(Supplied information)
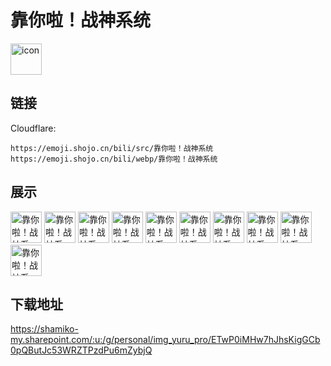 # 靠你啦！战神系统
<img src="https://emoji.shojo.cn/bili/src/靠你啦！战神系统/icon.png" width="50" height="50" alt="icon">

## 链接
Cloudflare:
```
https://emoji.shojo.cn/bili/src/靠你啦！战神系统
https://emoji.shojo.cn/bili/webp/靠你啦！战神系统
```
## 展示
<img src="https://emoji.shojo.cn/bili/src/靠你啦！战神系统/靠你啦！战神系统-星星眼.png" width="50" height="50" alt="靠你啦！战神系统-星星眼">
<img src="https://emoji.shojo.cn/bili/src/靠你啦！战神系统/靠你啦！战神系统-害羞.png" width="50" height="50" alt="靠你啦！战神系统-害羞">
<img src="https://emoji.shojo.cn/bili/src/靠你啦！战神系统/靠你啦！战神系统-哭哭.png" width="50" height="50" alt="靠你啦！战神系统-哭哭">
<img src="https://emoji.shojo.cn/bili/src/靠你啦！战神系统/靠你啦！战神系统-期待.png" width="50" height="50" alt="靠你啦！战神系统-期待">
<img src="https://emoji.shojo.cn/bili/src/靠你啦！战神系统/靠你啦！战神系统-静静看着你.png" width="50" height="50" alt="靠你啦！战神系统-静静看着你">
<img src="https://emoji.shojo.cn/bili/src/靠你啦！战神系统/靠你啦！战神系统-就是我.png" width="50" height="50" alt="靠你啦！战神系统-就是我">
<img src="https://emoji.shojo.cn/bili/src/靠你啦！战神系统/靠你啦！战神系统-生气.png" width="50" height="50" alt="靠你啦！战神系统-生气">
<img src="https://emoji.shojo.cn/bili/src/靠你啦！战神系统/靠你啦！战神系统-wink.png" width="50" height="50" alt="靠你啦！战神系统-wink">
<img src="https://emoji.shojo.cn/bili/src/靠你啦！战神系统/靠你啦！战神系统-思考.png" width="50" height="50" alt="靠你啦！战神系统-思考">
<img src="https://emoji.shojo.cn/bili/src/靠你啦！战神系统/靠你啦！战神系统-偷笑.png" width="50" height="50" alt="靠你啦！战神系统-偷笑">

## 下载地址

https://shamiko-my.sharepoint.com/:u:/g/personal/img_yuru_pro/ETwP0iMHw7hJhsKigGCb0pQButJc53WRZTPzdPu6mZybjQ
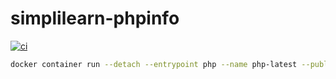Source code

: # simplilearn-phpinfo
[![ci](https://github.com/Chironx-ps1/simplilearn-phpinfo/actions/workflows/ci.yaml/badge.svg?branch=2021-06)](https://github.com/Chironx-ps1/simplilearn-phpinfo/actions/workflows/ci.yaml)
```bash
docker container run --detach --entrypoint php --name php-latest --publish 80:8080 --rm --workdir /src index.docker.io/suvojitchironx/simplilearn-phpinfo-2021-06:latest -f index.php -S 0.0.0.0:8080
```
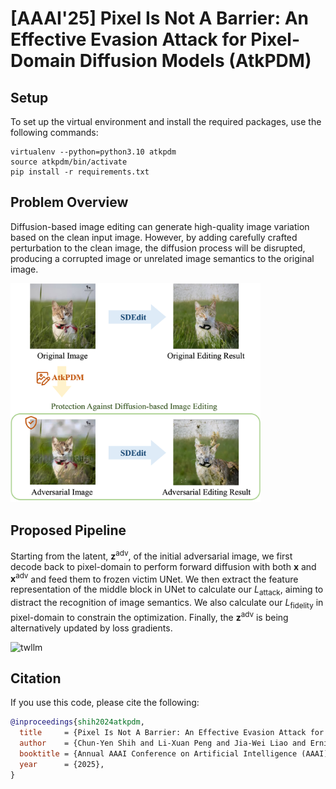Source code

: # [AAAI'25] Pixel Is Not A Barrier: An Effective Evasion Attack for Pixel-Domain Diffusion Models (AtkPDM)

## Setup
To set up the virtual environment and install the required packages, use the following commands:
```
virtualenv --python=python3.10 atkpdm
source atkpdm/bin/activate
pip install -r requirements.txt
```

## Problem Overview
Diffusion-based image editing can generate high-quality image variation based on the clean input image. However, by adding carefully crafted perturbation to the clean image, the diffusion process will be disrupted, producing a corrupted image or unrelated image semantics to the original image.

<img width="400" alt="twllm" src="figures/overview.png">


## Proposed Pipeline
Starting from the latent, $\mathbf{z}^\text{adv}$, of the initial adversarial image, we first decode back to pixel-domain to perform forward diffusion with both $\mathbf{x}$ and $\mathbf{x}^\text{adv}$ and feed them to frozen victim UNet. We then extract the feature representation of the middle block in UNet to calculate our $L_\text{attack}$, aiming to distract the recognition of image semantics. We also calculate our $L_\text{fidelity}$ in pixel-domain to constrain the optimization. Finally, the $\mathbf{z}^\text{adv}$ is being alternatively updated by loss gradients.

<img width="800" alt="twllm" src="figures/framework.png">


## Citation
If you use this code, please cite the following:
```bibtex
@inproceedings{shih2024atkpdm,
  title     = {Pixel Is Not A Barrier: An Effective Evasion Attack for Pixel-Domain Diffusion Models},
  author    = {Chun-Yen Shih and Li-Xuan Peng and Jia-Wei Liao and Ernie Chu and Cheng-Fu Chou and Jun-Cheng Chen},
  booktitle = {Annual AAAI Conference on Artificial Intelligence (AAAI)},
  year      = {2025},
}
```

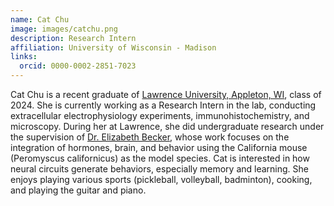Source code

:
 ```yaml
---
name: Cat Chu
image: images/catchu.png
description: Research Intern
affiliation: University of Wisconsin - Madison
links:
  orcid: 0000-0002-2851-7023
--- 
```

Cat Chu is a recent graduate of [Lawrence University, Appleton, WI](https://www.lawrence.edu/), class of 2024. She is currently working as a Research Intern in the lab, conducting extracellular electrophysiology experiments, immunohistochemistry, and microscopy. During her at Lawrence, she did undergraduate research under the supervision of [Dr. Elizabeth Becker](https://beckerneurolab.wixsite.com/research), whose work focuses on the integration of hormones, brain, and behavior using the California mouse (Peromyscus californicus) as the model species. Cat is interested in how neural circuits generate behaviors, especially memory and learning. She enjoys playing various sports (pickleball, volleyball, badminton), cooking, and playing the guitar and piano.
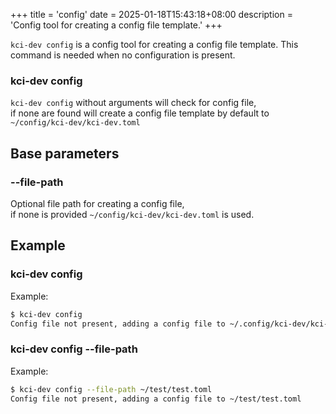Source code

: +++
title = 'config'
date = 2025-01-18T15:43:18+08:00
description = 'Config tool for creating a config file template.'
+++

`kci-dev config` is a config tool for creating a config file template.
This command is needed when no configuration is present.

### kci-dev config

`kci-dev config` without arguments will check for config file,  
if none are found will create a config file template by default to  
`~/config/kci-dev/kci-dev.toml`    

## Base parameters

### --file-path

Optional file path for creating a config file,   
if none is provided `~/config/kci-dev/kci-dev.toml` is used.   

## Example

### kci-dev config

Example:

```sh
$ kci-dev config
Config file not present, adding a config file to ~/.config/kci-dev/kci-dev.toml
```

### kci-dev config --file-path

Example:

```sh
$ kci-dev config --file-path ~/test/test.toml
Config file not present, adding a config file to ~/test/test.toml
```

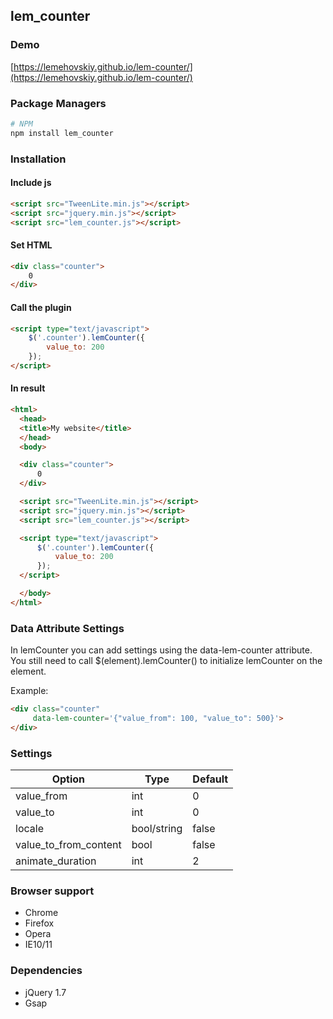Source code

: lem_counter
-------

### Demo

[https://lemehovskiy.github.io/lem-counter/](https://lemehovskiy.github.io/lem-counter/)

### Package Managers

```sh
# NPM
npm install lem_counter
```

### Installation

#### Include js

```html
<script src="TweenLite.min.js"></script>
<script src="jquery.min.js"></script>
<script src="lem_counter.js"></script>
```

#### Set HTML

```html
<div class="counter">
    0
</div>
```

#### Call the plugin

```html
<script type="text/javascript">
    $('.counter').lemCounter({
        value_to: 200
    });
</script>
```

#### In result

```html
<html>
  <head>
  <title>My website</title>
  </head>
  <body>

  <div class="counter">
      0
  </div>

  <script src="TweenLite.min.js"></script>
  <script src="jquery.min.js"></script>
  <script src="lem_counter.js"></script>

  <script type="text/javascript">
      $('.counter').lemCounter({
          value_to: 200
      });
  </script>

  </body>
</html>
```

### Data Attribute Settings

In lemCounter you can add settings using the data-lem-counter attribute. You still need to call
$(element).lemCounter()
to initialize lemCounter on the element.

Example:

```html
<div class="counter"
     data-lem-counter='{"value_from": 100, "value_to": 500}'>
</div>
```


### Settings

Option | Type | Default
--- | --- | ---
value_from | int | 0
value_to | int | 0
locale | bool/string | false
value_to_from_content | bool | false
animate_duration | int | 2

### Browser support

* Chrome
* Firefox
* Opera
* IE10/11


### Dependencies

* jQuery 1.7
* Gsap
(End Supplied information)
▸ **Task**: Copy out the listing exactly as it stands, but not the pictures.

▸ **Answer for the task**:
 # 靠你啦！战神系统
<img src="https://emoji.shojo.cn/bili/src/靠你啦！战神系统/icon.png" width="50" height="50" alt="icon">

## 链接
Cloudflare:
```
https://emoji.shojo.cn/bili/src/靠你啦！战神系统
https://emoji.shojo.cn/bili/webp/靠你啦！战神系统
```
## 展示
<img src="https://emoji.shojo.cn/bili/src/靠你啦！战神系统/靠你啦！战神系统-星星眼.png" width="50" height="50" alt="靠你啦！战神系统-星星眼">
<img src="https://emoji.shojo.cn/bili/src/靠你啦！战神系统/靠你啦！战神系统-害羞.png" width="50" height="50" alt="靠你啦！战神系统-害羞">
<img src="https://emoji.shojo.cn/bili/src/靠你啦！战神系统/靠你啦！战神系统-哭哭.png" width="50" height="50" alt="靠你啦！战神系统-哭哭">
<img src="https://emoji.shojo.cn/bili/src/靠你啦！战神系统/靠你啦！战神系统-期待.png" width="50" height="50" alt="靠你啦！战神系统-期待">
<img src="https://emoji.shojo.cn/bili/src/靠你啦！战神系统/靠你啦！战神系统-静静看着你.png" width="50" height="50" alt="靠你啦！战神系统-静静看着你">
<img src="https://emoji.shojo.cn/bili/src/靠你啦！战神系统/靠你啦！战神系统-就是我.png" width="50" height="50" alt="靠你啦！战神系统-就是我">
<img src="https://emoji.shojo.cn/bili/src/靠你啦！战神系统/靠你啦！战神系统-生气.png" width="50" height="50" alt="靠你啦！战神系统-生气">
<img src="https://emoji.shojo.cn/bili/src/靠你啦！战神系统/靠你啦！战神系统-wink.png" width="50" height="50" alt="靠你啦！战神系统-wink">
<img src="https://emoji.shojo.cn/bili/src/靠你啦！战神系统/靠你啦！战神系统-思考.png" width="50" height="50" alt="靠你啦！战神系统-思考">
<img src="https://emoji.shojo.cn/bili/src/靠你啦！战神系统/靠你啦！战神系统-偷笑.png" width="50" height="50" alt="靠你啦！战神系统-偷笑">

## 下载地址

https://shamiko-my.sharepoint.com/:u:/g/personal/img_yuru_pro/ETwP0iMHw7hJhsKigGCb0pQButJc53WRZTPzdPu6mZybjQ
Source code

: # simplilearn-phpinfo
[![ci](https://github.com/Chironx-ps1/simplilearn-phpinfo/actions/workflows/ci.yaml/badge.svg?branch=2021-06)](https://github.com/Chironx-ps1/simplilearn-phpinfo/actions/workflows/ci.yaml)
```bash
docker container run --detach --entrypoint php --name php-latest --publish 80:8080 --rm --workdir /src index.docker.io/suvojitchironx/simplilearn-phpinfo-2021-06:latest -f index.php -S 0.0.0.0:8080
```
Source code

: # [AAAI'25] Pixel Is Not A Barrier: An Effective Evasion Attack for Pixel-Domain Diffusion Models (AtkPDM)

## Setup
To set up the virtual environment and install the required packages, use the following commands:
```
virtualenv --python=python3.10 atkpdm
source atkpdm/bin/activate
pip install -r requirements.txt
```

## Problem Overview
Diffusion-based image editing can generate high-quality image variation based on the clean input image. However, by adding carefully crafted perturbation to the clean image, the diffusion process will be disrupted, producing a corrupted image or unrelated image semantics to the original image.

<img width="400" alt="twllm" src="figures/overview.png">


## Proposed Pipeline
Starting from the latent, $\mathbf{z}^\text{adv}$, of the initial adversarial image, we first decode back to pixel-domain to perform forward diffusion with both $\mathbf{x}$ and $\mathbf{x}^\text{adv}$ and feed them to frozen victim UNet. We then extract the feature representation of the middle block in UNet to calculate our $L_\text{attack}$, aiming to distract the recognition of image semantics. We also calculate our $L_\text{fidelity}$ in pixel-domain to constrain the optimization. Finally, the $\mathbf{z}^\text{adv}$ is being alternatively updated by loss gradients.

<img width="800" alt="twllm" src="figures/framework.png">


## Citation
If you use this code, please cite the following:
```bibtex
@inproceedings{shih2024atkpdm,
  title     = {Pixel Is Not A Barrier: An Effective Evasion Attack for Pixel-Domain Diffusion Models},
  author    = {Chun-Yen Shih and Li-Xuan Peng and Jia-Wei Liao and Ernie Chu and Cheng-Fu Chou and Jun-Cheng Chen},
  booktitle = {Annual AAAI Conference on Artificial Intelligence (AAAI)},
  year      = {2025},
}
```

Source code

:
 ```yaml
---
name: Cat Chu
image: images/catchu.png
description: Research Intern
affiliation: University of Wisconsin - Madison
links:
  orcid: 0000-0002-2851-7023
--- 
```

Cat Chu is a recent graduate of [Lawrence University, Appleton, WI](https://www.lawrence.edu/), class of 2024. She is currently working as a Research Intern in the lab, conducting extracellular electrophysiology experiments, immunohistochemistry, and microscopy. During her at Lawrence, she did undergraduate research under the supervision of [Dr. Elizabeth Becker](https://beckerneurolab.wixsite.com/research), whose work focuses on the integration of hormones, brain, and behavior using the California mouse (Peromyscus californicus) as the model species. Cat is interested in how neural circuits generate behaviors, especially memory and learning. She enjoys playing various sports (pickleball, volleyball, badminton), cooking, and playing the guitar and piano.
Source code

: +++
title = 'config'
date = 2025-01-18T15:43:18+08:00
description = 'Config tool for creating a config file template.'
+++

`kci-dev config` is a config tool for creating a config file template.
This command is needed when no configuration is present.

### kci-dev config

`kci-dev config` without arguments will check for config file,  
if none are found will create a config file template by default to  
`~/config/kci-dev/kci-dev.toml`    

## Base parameters

### --file-path

Optional file path for creating a config file,   
if none is provided `~/config/kci-dev/kci-dev.toml` is used.   

## Example

### kci-dev config

Example:

```sh
$ kci-dev config
Config file not present, adding a config file to ~/.config/kci-dev/kci-dev.toml
```

### kci-dev config --file-path

Example:

```sh
$ kci-dev config --file-path ~/test/test.toml
Config file not present, adding a config file to ~/test/test.toml
```

Source code

: lem_counter
-------

### Demo

[https://lemehovskiy.github.io/lem-counter/](https://lemehovskiy.github.io/lem-counter/)

### Package Managers

```sh
# NPM
npm install lem_counter
```

### Installation

#### Include js

```html
<script src="TweenLite.min.js"></script>
<script src="jquery.min.js"></script>
<script src="lem_counter.js"></script>
```

#### Set HTML

```html
<div class="counter">
    0
</div>
```

#### Call the plugin

```html
<script type="text/javascript">
    $('.counter').lemCounter({
        value_to: 200
    });
</script>
```

#### In result

```html
<html>
  <head>
  <title>My website</title>
  </head>
  <body>

  <div class="counter">
      0
  </div>

  <script src="TweenLite.min.js"></script>
  <script src="jquery.min.js"></script>
  <script src="lem_counter.js"></script>

  <script type="text/javascript">
      $('.counter').lemCounter({
          value_to: 200
      });
  </script>

  </body>
</html>
```

### Data Attribute Settings

In lemCounter you can add settings using the data-lem-counter attribute. You still need to call
$(element).lemCounter()
to initialize lemCounter on the element.

Example:

```html
<div class="counter"
     data-lem-counter='{"value_from": 100, "value_to": 500}'>
</div>
```


### Settings

Option | Type | Default
--- | --- | ---
value_from | int | 0
value_to | int | 0
locale | bool/string | false
value_to_from_content | bool | false
animate_duration | int | 2

### Browser support

* Chrome
* Firefox
* Opera
* IE10/11


### Dependencies

* jQuery 1.7
* Gsap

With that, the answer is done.